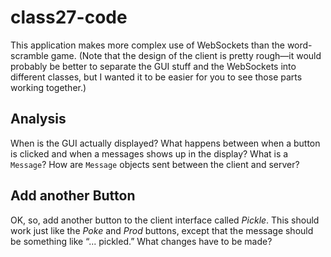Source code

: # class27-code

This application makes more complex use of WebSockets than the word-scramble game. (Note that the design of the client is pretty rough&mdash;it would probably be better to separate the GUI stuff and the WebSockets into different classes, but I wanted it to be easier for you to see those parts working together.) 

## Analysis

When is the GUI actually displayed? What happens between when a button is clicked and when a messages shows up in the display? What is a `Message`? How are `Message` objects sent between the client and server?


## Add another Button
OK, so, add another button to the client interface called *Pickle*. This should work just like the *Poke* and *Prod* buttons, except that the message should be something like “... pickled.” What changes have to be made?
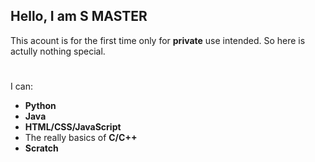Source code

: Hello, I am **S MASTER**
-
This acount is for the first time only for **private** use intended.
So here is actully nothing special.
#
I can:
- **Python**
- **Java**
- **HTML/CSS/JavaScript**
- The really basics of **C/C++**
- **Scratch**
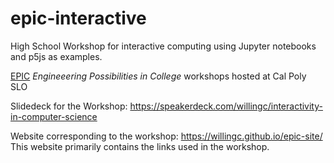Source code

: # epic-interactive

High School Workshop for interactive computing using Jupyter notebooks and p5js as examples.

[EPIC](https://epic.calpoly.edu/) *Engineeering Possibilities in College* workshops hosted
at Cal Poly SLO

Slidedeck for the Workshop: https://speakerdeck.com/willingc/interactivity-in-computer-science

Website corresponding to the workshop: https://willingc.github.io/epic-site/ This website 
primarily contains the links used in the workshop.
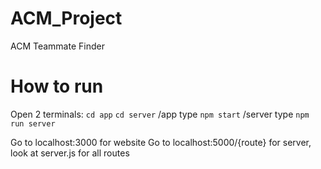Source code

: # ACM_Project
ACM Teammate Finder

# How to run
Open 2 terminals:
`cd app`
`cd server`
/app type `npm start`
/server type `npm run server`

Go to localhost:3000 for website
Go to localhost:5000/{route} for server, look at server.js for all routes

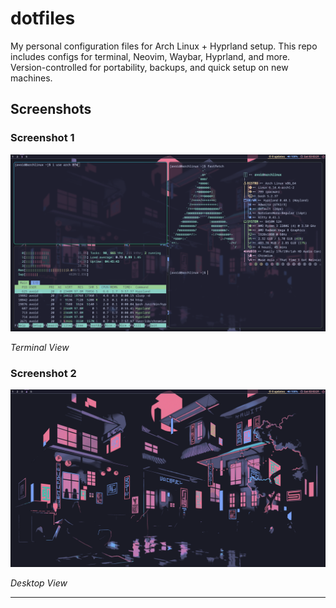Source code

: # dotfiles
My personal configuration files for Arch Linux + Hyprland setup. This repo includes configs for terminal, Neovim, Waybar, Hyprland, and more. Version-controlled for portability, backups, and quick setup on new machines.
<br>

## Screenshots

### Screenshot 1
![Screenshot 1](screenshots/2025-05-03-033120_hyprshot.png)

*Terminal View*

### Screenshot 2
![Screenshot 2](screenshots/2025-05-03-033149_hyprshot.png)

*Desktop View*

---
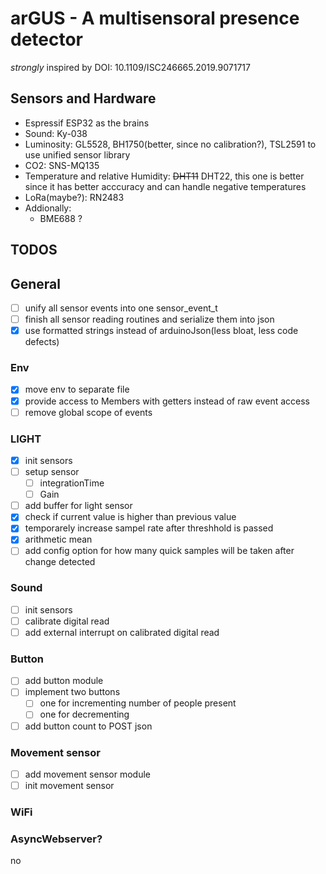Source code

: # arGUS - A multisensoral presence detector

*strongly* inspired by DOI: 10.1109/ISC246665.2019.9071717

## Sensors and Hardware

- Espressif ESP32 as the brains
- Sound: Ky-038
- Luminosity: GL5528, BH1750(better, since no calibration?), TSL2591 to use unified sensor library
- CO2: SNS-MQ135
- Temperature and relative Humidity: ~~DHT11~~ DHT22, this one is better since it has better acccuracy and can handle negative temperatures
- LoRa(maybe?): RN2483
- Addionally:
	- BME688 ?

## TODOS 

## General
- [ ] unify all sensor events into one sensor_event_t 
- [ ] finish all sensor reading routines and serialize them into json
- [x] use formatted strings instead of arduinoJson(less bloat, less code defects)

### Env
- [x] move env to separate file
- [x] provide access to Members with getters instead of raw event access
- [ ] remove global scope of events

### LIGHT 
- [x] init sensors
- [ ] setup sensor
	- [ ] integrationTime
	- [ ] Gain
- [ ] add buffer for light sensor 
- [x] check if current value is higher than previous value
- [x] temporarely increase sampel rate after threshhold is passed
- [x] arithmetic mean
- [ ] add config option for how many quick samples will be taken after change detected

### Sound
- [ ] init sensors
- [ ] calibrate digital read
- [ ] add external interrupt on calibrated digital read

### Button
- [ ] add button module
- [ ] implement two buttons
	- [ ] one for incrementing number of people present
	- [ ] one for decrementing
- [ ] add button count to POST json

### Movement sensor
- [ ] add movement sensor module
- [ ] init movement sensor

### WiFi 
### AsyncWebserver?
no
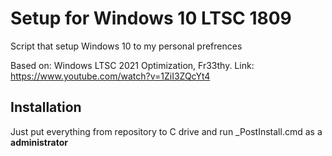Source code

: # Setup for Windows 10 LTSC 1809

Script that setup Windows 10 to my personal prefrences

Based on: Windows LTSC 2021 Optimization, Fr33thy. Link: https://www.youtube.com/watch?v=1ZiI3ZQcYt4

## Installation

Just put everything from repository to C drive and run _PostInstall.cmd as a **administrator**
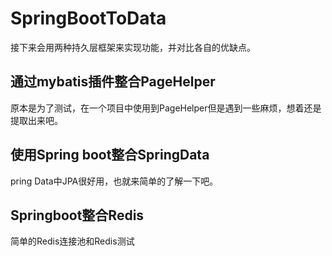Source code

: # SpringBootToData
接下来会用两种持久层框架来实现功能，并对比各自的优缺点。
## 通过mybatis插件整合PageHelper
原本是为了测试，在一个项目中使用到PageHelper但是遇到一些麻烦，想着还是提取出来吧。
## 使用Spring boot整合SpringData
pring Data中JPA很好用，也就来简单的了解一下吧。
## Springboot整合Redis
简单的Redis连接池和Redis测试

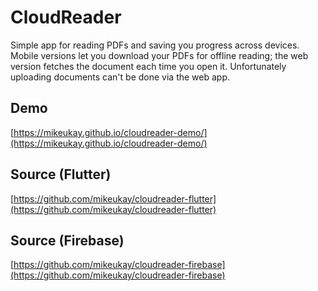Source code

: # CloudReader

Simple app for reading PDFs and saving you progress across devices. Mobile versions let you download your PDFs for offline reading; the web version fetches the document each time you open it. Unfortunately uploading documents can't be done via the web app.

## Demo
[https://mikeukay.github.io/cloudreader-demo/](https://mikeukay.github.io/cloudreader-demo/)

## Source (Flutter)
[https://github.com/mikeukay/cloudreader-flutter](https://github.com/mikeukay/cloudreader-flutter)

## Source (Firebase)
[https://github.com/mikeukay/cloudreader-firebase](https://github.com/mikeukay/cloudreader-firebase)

— WHAT TO WORK ON —
Give the data again word for word, without images.

— WRITTEN REPLY —
Source code

: # class27-code

This application makes more complex use of WebSockets than the word-scramble game. (Note that the design of the client is pretty rough&mdash;it would probably be better to separate the GUI stuff and the WebSockets into different classes, but I wanted it to be easier for you to see those parts working together.) 

## Analysis

When is the GUI actually displayed? What happens between when a button is clicked and when a messages shows up in the display? What is a `Message`? How are `Message` objects sent between the client and server?


## Add another Button
OK, so, add another button to the client interface called *Pickle*. This should work just like the *Poke* and *Prod* buttons, except that the message should be something like “... pickled.” What changes have to be made?
Source code

: Hello, I am **S MASTER**
-
This acount is for the first time only for **private** use intended.
So here is actully nothing special.
#
I can:
- **Python**
- **Java**
- **HTML/CSS/JavaScript**
- The really basics of **C/C++**
- **Scratch**
Source code

: # epic-interactive

High School Workshop for interactive computing using Jupyter notebooks and p5js as examples.

[EPIC](https://epic.calpoly.edu/) *Engineeering Possibilities in College* workshops hosted
at Cal Poly SLO

Slidedeck for the Workshop: https://speakerdeck.com/willingc/interactivity-in-computer-science

Website corresponding to the workshop: https://willingc.github.io/epic-site/ This website 
primarily contains the links used in the workshop.
Source code

: # ACM_Project
ACM Teammate Finder

# How to run
Open 2 terminals:
`cd app`
`cd server`
/app type `npm start`
/server type `npm run server`

Go to localhost:3000 for website
Go to localhost:5000/{route} for server, look at server.js for all routes

Source code

: # dotfiles
My personal configuration files for Arch Linux + Hyprland setup. This repo includes configs for terminal, Neovim, Waybar, Hyprland, and more. Version-controlled for portability, backups, and quick setup on new machines.
<br>

## Screenshots

### Screenshot 1
![Screenshot 1](screenshots/2025-05-03-033120_hyprshot.png)

*Terminal View*

### Screenshot 2
![Screenshot 2](screenshots/2025-05-03-033149_hyprshot.png)

*Desktop View*

---
Source code

: # arGUS - A multisensoral presence detector

*strongly* inspired by DOI: 10.1109/ISC246665.2019.9071717

## Sensors and Hardware

- Espressif ESP32 as the brains
- Sound: Ky-038
- Luminosity: GL5528, BH1750(better, since no calibration?), TSL2591 to use unified sensor library
- CO2: SNS-MQ135
- Temperature and relative Humidity: ~~DHT11~~ DHT22, this one is better since it has better acccuracy and can handle negative temperatures
- LoRa(maybe?): RN2483
- Addionally:
	- BME688 ?

## TODOS 

## General
- [ ] unify all sensor events into one sensor_event_t 
- [ ] finish all sensor reading routines and serialize them into json
- [x] use formatted strings instead of arduinoJson(less bloat, less code defects)

### Env
- [x] move env to separate file
- [x] provide access to Members with getters instead of raw event access
- [ ] remove global scope of events

### LIGHT 
- [x] init sensors
- [ ] setup sensor
	- [ ] integrationTime
	- [ ] Gain
- [ ] add buffer for light sensor 
- [x] check if current value is higher than previous value
- [x] temporarely increase sampel rate after threshhold is passed
- [x] arithmetic mean
- [ ] add config option for how many quick samples will be taken after change detected

### Sound
- [ ] init sensors
- [ ] calibrate digital read
- [ ] add external interrupt on calibrated digital read

### Button
- [ ] add button module
- [ ] implement two buttons
	- [ ] one for incrementing number of people present
	- [ ] one for decrementing
- [ ] add button count to POST json

### Movement sensor
- [ ] add movement sensor module
- [ ] init movement sensor

### WiFi 
### AsyncWebserver?
no
Source code

: # Setup for Windows 10 LTSC 1809

Script that setup Windows 10 to my personal prefrences

Based on: Windows LTSC 2021 Optimization, Fr33thy. Link: https://www.youtube.com/watch?v=1ZiI3ZQcYt4

## Installation

Just put everything from repository to C drive and run _PostInstall.cmd as a **administrator**
Source code

: # SpringBootToData
接下来会用两种持久层框架来实现功能，并对比各自的优缺点。
## 通过mybatis插件整合PageHelper
原本是为了测试，在一个项目中使用到PageHelper但是遇到一些麻烦，想着还是提取出来吧。
## 使用Spring boot整合SpringData
pring Data中JPA很好用，也就来简单的了解一下吧。
## Springboot整合Redis
简单的Redis连接池和Redis测试

Source code

: # CloudReader

Simple app for reading PDFs and saving you progress across devices. Mobile versions let you download your PDFs for offline reading; the web version fetches the document each time you open it. Unfortunately uploading documents can't be done via the web app.

## Demo
[https://mikeukay.github.io/cloudreader-demo/](https://mikeukay.github.io/cloudreader-demo/)

## Source (Flutter)
[https://github.com/mikeukay/cloudreader-flutter](https://github.com/mikeukay/cloudreader-flutter)

## Source (Firebase)
[https://github.com/mikeukay/cloudreader-firebase](https://github.com/mikeukay/cloudreader-firebase)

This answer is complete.